Fault Tolerance

Automatic failover and high availability for stateful services.

Overview

ControlBird's Fault Tolerance feature keeps services running through crashes, restarts, and node outages without manual intervention. You deploy the same service across multiple nodes, and ControlBird automatically elects a single active instance (the leader) to do the work while the others stand by, ready to take over. When a leader stops responding, a standby is promoted automatically within a few seconds.

Reach for fault tolerance whenever a stateful service must have exactly one active instance: protocol controllers, device managers, schedulers, and compute services are typical examples. Stateless services that can safely run many copies at once do not need it and should leave it disabled. The same capability also governs network endpoints, letting you choose whether only the leader accepts connections or every healthy node stays warm.

Prefer a guided tutorial?

New to this? Follow the Service Fault Tolerance walkthrough for a step-by-step tour, then come back here for the full reference.

Key Concepts

  • Candidate: any instance of a service or endpoint that competes for leadership. You run several candidates across different nodes.
  • Leader: the single candidate currently elected to do the work. Only the leader actively processes requests; the rest stand by.
  • Health signal: each candidate continuously reports that it is alive. If that signal stops, ControlBird treats the candidate as failed.
  • Availability: a candidate marks itself ready before it becomes eligible for election, so a service that is still starting up is never promoted prematurely.
  • Automatic failover: if the leader fails, ControlBird promotes a healthy standby and notifies every candidate of the change so the new leader can take over.

How it fits together

  1. You deploy several candidates of the same service across multiple nodes.
  2. Each candidate reports that it is healthy and marks itself available once it is ready.
  3. ControlBird elects one healthy, available candidate as the leader.
  4. Only the leader performs work; standby candidates stay warm and idle.
  5. If the leader fails or shuts down, a healthy standby is promoted and all candidates are notified of the new leader.

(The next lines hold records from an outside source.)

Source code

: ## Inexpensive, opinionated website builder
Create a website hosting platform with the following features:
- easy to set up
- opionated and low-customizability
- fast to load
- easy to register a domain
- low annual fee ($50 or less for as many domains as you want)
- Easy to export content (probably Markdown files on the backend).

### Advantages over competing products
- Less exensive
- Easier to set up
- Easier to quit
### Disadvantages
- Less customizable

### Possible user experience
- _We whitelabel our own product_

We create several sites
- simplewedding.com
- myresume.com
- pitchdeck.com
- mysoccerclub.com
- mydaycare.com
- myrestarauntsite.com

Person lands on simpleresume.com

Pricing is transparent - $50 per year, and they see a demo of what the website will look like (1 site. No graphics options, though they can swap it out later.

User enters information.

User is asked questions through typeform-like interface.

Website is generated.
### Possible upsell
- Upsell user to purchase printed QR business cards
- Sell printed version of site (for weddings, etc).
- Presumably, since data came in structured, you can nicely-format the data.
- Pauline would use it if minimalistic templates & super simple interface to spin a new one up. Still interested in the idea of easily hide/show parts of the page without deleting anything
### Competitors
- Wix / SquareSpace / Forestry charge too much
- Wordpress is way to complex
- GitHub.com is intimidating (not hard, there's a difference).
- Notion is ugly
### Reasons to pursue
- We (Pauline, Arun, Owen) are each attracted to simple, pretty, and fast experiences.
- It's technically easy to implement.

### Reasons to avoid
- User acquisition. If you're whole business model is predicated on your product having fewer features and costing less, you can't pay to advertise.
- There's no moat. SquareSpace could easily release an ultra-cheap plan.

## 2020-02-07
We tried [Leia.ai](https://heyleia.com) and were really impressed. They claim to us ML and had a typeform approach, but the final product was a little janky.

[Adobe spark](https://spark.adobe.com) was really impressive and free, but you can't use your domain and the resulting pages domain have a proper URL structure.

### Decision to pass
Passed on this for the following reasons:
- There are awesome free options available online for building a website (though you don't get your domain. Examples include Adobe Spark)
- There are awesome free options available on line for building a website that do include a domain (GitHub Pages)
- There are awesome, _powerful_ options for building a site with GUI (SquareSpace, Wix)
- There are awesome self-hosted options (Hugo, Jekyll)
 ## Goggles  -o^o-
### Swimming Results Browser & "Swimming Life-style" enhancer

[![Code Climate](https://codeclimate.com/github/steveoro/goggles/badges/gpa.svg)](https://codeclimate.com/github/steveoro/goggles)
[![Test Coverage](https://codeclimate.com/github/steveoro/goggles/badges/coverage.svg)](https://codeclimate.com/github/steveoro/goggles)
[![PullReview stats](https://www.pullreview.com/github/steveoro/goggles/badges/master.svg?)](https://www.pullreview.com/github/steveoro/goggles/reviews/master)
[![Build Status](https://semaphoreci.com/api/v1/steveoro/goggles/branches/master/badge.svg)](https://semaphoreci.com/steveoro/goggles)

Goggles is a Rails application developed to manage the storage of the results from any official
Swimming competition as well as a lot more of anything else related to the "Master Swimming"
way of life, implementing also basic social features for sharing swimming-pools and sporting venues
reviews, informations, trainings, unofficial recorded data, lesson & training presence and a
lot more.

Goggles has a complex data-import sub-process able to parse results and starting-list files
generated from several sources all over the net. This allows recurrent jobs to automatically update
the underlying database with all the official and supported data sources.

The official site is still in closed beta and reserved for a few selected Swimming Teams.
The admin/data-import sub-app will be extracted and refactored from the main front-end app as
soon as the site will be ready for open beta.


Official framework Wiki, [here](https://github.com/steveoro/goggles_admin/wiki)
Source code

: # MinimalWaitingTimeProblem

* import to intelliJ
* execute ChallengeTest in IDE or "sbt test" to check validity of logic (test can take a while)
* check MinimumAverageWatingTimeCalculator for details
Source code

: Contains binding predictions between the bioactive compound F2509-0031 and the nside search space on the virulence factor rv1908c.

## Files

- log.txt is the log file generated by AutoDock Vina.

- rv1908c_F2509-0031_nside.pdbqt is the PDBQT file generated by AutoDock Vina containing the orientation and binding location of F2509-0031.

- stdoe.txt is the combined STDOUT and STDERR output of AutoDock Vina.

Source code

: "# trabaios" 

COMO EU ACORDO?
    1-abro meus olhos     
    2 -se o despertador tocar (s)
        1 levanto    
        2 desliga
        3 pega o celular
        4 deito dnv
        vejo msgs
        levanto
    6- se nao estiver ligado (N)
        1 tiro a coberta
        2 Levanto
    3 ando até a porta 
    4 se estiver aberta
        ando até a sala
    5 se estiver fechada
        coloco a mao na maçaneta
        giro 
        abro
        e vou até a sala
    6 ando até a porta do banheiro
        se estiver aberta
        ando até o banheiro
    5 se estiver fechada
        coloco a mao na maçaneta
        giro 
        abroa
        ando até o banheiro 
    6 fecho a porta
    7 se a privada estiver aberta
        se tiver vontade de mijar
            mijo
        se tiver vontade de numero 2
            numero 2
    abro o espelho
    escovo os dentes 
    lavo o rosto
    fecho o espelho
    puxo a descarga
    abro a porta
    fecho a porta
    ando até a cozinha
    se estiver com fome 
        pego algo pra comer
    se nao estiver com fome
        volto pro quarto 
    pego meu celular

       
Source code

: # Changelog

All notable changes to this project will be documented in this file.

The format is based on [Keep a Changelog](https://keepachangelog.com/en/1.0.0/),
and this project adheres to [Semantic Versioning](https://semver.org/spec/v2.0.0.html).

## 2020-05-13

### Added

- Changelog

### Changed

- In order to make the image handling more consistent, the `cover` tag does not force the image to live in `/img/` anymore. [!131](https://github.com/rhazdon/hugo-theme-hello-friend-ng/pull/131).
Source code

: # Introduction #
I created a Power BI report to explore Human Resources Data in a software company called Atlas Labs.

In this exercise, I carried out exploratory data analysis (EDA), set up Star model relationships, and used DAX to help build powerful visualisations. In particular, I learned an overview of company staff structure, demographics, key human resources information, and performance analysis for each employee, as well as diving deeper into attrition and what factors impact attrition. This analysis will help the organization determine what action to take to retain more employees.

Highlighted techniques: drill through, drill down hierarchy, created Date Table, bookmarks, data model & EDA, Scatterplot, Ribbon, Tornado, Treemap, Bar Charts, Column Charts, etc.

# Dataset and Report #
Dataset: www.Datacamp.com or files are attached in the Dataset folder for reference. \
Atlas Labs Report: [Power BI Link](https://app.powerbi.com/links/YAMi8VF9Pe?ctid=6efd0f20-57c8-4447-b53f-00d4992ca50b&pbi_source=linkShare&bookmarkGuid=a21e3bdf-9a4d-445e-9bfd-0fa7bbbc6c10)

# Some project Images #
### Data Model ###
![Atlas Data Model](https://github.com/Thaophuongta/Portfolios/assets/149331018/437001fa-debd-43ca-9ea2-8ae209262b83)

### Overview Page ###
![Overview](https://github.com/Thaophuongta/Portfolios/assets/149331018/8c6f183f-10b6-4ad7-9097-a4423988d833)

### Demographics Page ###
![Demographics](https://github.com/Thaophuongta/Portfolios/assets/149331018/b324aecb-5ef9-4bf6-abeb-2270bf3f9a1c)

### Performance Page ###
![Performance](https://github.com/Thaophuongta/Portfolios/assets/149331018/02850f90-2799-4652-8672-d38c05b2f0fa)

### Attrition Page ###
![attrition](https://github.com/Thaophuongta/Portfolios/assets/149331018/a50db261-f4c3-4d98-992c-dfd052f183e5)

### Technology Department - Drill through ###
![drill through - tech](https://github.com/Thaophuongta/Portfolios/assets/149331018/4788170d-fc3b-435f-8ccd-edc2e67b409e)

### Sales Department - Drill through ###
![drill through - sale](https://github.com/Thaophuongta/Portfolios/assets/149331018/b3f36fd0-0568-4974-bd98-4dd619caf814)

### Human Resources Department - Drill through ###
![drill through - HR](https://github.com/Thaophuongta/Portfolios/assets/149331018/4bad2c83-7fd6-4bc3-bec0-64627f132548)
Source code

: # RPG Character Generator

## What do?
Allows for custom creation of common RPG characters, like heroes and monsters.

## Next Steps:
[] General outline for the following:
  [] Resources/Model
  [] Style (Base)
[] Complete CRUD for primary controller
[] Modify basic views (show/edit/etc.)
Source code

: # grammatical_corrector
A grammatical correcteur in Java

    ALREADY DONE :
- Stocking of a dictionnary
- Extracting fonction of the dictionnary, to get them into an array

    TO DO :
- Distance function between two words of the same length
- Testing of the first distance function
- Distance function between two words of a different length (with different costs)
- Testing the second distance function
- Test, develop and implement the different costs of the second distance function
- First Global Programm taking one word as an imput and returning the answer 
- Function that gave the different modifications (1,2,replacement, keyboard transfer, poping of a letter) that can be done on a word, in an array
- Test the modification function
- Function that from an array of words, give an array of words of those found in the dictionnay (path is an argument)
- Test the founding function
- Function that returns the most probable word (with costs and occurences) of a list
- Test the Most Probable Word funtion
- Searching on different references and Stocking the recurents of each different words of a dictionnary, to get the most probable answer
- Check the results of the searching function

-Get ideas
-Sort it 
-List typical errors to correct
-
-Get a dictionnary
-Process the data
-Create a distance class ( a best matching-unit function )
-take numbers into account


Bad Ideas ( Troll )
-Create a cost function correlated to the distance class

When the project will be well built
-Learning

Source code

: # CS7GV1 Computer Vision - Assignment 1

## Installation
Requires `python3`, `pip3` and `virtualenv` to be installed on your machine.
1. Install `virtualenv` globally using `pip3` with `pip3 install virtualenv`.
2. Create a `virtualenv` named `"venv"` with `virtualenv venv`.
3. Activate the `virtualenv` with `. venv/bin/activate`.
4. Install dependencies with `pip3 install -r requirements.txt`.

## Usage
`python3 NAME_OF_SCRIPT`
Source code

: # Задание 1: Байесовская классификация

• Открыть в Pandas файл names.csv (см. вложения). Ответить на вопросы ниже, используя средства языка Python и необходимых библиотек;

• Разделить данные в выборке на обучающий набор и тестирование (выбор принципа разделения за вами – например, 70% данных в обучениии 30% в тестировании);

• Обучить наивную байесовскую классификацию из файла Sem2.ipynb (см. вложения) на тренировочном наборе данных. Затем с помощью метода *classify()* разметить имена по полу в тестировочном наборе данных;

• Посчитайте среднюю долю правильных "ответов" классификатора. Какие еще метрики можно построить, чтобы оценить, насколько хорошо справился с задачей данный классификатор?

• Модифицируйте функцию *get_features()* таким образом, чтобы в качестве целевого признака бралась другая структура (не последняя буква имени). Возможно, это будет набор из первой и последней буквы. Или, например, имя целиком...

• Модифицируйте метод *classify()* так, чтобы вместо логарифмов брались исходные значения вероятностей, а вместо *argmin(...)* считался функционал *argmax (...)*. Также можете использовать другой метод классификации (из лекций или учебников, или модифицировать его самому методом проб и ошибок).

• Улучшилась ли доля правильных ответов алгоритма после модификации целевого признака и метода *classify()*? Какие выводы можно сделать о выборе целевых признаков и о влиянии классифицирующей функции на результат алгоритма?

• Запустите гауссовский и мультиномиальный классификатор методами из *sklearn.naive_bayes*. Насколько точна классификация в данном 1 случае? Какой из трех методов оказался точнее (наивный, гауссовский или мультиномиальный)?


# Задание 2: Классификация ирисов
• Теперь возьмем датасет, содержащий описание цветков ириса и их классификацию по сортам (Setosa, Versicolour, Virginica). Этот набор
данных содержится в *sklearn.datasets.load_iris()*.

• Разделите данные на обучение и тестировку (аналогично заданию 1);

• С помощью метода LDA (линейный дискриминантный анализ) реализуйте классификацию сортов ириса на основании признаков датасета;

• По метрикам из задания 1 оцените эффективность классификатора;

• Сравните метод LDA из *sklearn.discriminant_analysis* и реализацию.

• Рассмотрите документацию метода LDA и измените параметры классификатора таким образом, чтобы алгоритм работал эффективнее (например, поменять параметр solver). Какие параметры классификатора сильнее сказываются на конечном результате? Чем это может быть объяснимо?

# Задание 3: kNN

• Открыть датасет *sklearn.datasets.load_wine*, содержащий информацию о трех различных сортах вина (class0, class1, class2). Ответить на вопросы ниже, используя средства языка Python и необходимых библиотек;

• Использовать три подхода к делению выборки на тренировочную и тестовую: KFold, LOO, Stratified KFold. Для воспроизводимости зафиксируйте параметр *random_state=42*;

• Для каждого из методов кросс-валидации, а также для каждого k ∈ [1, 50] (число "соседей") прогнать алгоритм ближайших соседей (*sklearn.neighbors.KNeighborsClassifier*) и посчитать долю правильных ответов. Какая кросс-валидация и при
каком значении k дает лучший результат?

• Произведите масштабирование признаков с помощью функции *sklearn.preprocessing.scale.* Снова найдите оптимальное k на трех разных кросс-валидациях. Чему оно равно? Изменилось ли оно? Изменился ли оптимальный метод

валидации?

Candidates: Services and Endpoints

Two kinds of things can participate in leader election: services and endpoints.

  • Service: a stateful service instance, identified by its binary name (for example cb-device-manager). Run several copies across nodes and exactly one acts as leader at a time.
  • Endpoint: a network connection, such as an MQTT or Modbus link. Endpoints participate in election the same way services do, and additionally choose how connections are distributed across nodes (see below).

Endpoint Connection Modes

Endpoints support two connection modes, letting you match the behavior to the device or protocol:

ModeBehaviorUse for
LeaderOnlyOnly the leader endpoint accepts connections.Exactly one active connection to an external device, e.g. a Modbus TCP controller that writes commands to a PLC.
AllWarmAll available endpoints accept connections.Read-only or idempotent operations where multiple readers are safe, e.g. an MQTT subscription on every node.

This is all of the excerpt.